Stored data entries:
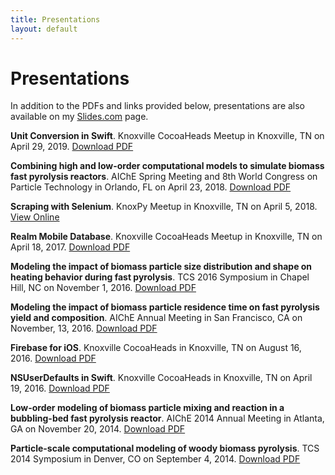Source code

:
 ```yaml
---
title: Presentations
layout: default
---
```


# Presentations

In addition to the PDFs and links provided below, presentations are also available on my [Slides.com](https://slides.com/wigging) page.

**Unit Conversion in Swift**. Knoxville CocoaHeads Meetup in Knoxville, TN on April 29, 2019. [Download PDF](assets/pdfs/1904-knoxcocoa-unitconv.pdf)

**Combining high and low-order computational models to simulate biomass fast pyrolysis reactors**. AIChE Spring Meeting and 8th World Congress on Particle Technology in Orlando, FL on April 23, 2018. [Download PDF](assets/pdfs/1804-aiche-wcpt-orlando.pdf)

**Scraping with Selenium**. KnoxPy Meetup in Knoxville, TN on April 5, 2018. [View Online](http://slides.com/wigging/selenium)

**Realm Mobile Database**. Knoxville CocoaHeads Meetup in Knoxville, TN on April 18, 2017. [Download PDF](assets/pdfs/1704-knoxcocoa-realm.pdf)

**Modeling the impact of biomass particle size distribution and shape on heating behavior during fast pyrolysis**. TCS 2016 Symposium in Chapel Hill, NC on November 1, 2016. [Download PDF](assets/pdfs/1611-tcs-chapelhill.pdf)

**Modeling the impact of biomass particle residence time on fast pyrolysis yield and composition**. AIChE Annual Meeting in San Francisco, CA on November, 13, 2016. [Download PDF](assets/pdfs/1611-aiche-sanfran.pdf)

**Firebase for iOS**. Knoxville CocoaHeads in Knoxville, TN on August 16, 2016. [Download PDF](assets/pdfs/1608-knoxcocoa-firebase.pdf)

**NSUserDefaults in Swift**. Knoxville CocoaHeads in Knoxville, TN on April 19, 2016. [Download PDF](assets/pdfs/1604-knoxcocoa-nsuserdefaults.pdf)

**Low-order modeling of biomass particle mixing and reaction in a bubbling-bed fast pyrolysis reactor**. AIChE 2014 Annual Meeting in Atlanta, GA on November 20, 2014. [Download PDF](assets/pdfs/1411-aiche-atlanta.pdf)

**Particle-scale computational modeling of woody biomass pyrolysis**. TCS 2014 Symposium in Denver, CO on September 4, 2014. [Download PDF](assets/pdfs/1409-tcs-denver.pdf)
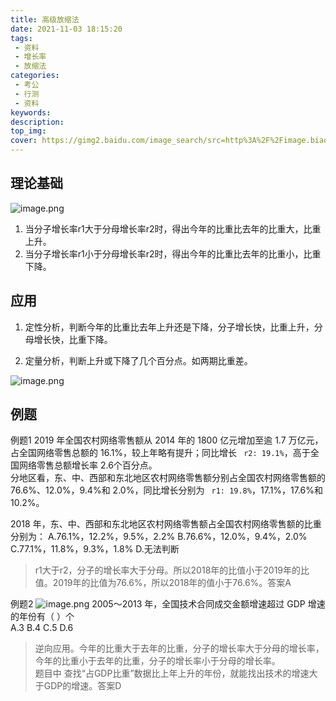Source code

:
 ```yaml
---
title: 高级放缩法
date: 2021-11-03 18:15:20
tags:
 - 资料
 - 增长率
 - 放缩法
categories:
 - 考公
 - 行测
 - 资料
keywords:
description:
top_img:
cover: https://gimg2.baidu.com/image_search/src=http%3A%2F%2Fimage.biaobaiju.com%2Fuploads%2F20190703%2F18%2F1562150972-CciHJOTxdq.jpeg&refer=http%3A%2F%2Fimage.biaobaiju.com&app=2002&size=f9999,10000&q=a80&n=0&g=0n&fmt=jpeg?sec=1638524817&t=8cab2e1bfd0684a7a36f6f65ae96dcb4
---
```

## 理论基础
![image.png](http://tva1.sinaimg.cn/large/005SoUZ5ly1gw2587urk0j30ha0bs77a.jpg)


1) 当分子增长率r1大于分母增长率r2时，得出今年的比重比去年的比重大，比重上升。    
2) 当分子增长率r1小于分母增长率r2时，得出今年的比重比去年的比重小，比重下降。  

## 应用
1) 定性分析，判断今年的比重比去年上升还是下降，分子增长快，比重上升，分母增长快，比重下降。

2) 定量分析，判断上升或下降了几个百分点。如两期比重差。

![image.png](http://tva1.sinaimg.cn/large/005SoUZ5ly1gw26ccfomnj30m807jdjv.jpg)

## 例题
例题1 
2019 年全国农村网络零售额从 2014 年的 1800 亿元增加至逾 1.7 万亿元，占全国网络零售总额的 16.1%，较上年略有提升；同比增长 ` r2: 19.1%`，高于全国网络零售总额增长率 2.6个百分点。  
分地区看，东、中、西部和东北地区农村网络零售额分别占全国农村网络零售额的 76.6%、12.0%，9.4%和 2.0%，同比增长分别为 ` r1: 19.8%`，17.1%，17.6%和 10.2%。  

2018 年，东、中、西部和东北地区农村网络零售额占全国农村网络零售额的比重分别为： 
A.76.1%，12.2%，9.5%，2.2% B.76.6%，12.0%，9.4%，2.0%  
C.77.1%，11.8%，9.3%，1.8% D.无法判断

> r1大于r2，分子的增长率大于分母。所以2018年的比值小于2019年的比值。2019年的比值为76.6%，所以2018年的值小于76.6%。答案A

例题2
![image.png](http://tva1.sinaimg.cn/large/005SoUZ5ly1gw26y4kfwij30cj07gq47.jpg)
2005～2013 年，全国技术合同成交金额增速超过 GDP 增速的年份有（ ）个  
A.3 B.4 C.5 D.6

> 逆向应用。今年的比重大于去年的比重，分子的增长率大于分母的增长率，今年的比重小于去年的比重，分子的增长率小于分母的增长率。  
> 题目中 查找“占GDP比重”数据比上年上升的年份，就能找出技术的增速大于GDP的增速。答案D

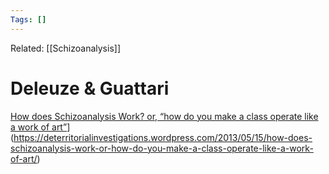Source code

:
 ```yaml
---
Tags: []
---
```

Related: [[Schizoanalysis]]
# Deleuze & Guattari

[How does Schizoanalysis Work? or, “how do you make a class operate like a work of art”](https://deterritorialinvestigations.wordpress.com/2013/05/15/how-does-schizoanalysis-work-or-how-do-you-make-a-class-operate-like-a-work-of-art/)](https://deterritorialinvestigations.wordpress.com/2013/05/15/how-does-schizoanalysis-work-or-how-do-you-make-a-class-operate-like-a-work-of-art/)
--
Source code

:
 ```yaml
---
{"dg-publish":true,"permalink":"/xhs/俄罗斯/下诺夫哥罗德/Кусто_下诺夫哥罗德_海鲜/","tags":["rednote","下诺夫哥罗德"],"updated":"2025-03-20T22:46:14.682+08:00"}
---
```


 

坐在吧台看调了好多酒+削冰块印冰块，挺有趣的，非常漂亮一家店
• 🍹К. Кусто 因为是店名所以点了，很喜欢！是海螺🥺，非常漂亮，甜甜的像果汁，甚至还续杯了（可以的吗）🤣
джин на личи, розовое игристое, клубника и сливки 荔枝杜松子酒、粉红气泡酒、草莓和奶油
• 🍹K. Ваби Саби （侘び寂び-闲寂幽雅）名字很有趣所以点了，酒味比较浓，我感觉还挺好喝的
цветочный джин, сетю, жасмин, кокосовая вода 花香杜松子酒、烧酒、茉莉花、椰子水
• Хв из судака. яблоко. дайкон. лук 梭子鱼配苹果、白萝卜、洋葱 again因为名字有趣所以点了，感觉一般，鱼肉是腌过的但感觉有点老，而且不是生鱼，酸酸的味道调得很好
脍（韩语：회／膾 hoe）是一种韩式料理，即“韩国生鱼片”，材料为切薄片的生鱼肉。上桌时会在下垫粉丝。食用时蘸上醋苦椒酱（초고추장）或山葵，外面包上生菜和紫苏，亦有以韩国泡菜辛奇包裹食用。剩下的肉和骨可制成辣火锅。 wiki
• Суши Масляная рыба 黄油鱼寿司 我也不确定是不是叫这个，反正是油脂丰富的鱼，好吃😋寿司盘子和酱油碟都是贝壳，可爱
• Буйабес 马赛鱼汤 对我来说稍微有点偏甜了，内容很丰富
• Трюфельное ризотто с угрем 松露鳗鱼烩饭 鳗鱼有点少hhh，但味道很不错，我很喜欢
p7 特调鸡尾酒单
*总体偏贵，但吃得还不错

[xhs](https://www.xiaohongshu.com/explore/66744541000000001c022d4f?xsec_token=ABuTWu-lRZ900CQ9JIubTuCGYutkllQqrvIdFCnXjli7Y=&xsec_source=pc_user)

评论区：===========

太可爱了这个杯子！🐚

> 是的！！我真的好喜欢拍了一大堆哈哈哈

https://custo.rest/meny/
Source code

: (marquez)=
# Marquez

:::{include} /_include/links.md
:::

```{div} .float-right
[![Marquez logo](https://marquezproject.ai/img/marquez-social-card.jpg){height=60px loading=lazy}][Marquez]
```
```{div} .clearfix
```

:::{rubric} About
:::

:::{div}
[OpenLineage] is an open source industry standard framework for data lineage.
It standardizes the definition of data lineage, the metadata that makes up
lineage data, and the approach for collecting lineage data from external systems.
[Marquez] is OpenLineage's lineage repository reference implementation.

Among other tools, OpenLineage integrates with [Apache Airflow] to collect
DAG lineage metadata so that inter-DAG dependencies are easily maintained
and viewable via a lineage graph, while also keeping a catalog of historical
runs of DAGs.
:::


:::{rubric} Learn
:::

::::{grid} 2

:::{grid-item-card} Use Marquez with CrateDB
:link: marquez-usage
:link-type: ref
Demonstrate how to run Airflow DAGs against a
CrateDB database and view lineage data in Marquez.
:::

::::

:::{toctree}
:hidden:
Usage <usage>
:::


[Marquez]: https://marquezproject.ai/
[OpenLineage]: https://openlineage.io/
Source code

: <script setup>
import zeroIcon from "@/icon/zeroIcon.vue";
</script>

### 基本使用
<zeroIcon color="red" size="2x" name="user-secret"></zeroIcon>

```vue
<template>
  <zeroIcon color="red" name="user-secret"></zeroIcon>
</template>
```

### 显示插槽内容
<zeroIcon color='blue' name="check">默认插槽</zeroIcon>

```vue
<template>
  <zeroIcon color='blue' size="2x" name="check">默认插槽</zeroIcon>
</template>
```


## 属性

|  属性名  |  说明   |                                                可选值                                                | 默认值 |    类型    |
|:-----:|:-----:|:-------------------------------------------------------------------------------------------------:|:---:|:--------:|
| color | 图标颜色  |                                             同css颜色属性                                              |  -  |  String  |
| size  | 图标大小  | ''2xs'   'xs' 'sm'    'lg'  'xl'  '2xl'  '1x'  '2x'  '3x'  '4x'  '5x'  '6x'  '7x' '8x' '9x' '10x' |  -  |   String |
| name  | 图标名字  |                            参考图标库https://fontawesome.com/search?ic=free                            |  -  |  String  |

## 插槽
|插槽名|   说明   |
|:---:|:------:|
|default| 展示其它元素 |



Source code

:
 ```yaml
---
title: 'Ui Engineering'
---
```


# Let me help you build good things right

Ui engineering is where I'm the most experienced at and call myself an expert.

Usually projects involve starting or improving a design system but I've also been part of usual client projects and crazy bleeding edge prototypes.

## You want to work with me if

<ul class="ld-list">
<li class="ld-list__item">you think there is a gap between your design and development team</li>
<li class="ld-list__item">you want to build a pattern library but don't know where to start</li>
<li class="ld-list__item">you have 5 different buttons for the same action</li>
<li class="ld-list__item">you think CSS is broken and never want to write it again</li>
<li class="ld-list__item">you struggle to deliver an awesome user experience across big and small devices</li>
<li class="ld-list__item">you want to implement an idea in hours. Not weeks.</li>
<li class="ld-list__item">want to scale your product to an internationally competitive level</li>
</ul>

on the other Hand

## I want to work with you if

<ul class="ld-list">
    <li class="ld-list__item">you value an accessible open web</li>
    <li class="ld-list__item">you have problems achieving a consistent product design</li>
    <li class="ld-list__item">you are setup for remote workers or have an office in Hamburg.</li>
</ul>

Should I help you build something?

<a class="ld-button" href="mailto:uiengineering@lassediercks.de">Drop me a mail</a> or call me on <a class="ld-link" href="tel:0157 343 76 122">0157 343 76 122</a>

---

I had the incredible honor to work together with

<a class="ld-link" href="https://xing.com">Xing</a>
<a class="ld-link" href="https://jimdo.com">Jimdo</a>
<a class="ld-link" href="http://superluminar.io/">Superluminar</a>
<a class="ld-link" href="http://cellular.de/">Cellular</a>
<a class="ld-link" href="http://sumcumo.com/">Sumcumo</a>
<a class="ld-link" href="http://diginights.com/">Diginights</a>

* PROBLEM STATEMENT
Filter the records for lines containing the word "href" and copy each one.

* ANSWER BOX
<a class="ld-button" href="mailto:uiengineering@lassediercks.de">Drop me a mail</a> or call me on <a class="ld-link" href="tel:0157 343 76 122">0157 343 76 122</a>
<a class="ld-link" href="https://xing.com">Xing</a>
<a class="ld-link" href="https://jimdo.com">Jimdo</a>
<a class="ld-link" href="http://superluminar.io/">Superluminar</a>
<a class="ld-link" href="http://cellular.de/">Cellular</a>
<a class="ld-link" href="http://sumcumo.com/">Sumcumo</a>
<a class="ld-link" href="http://diginights.com/">Diginights</a>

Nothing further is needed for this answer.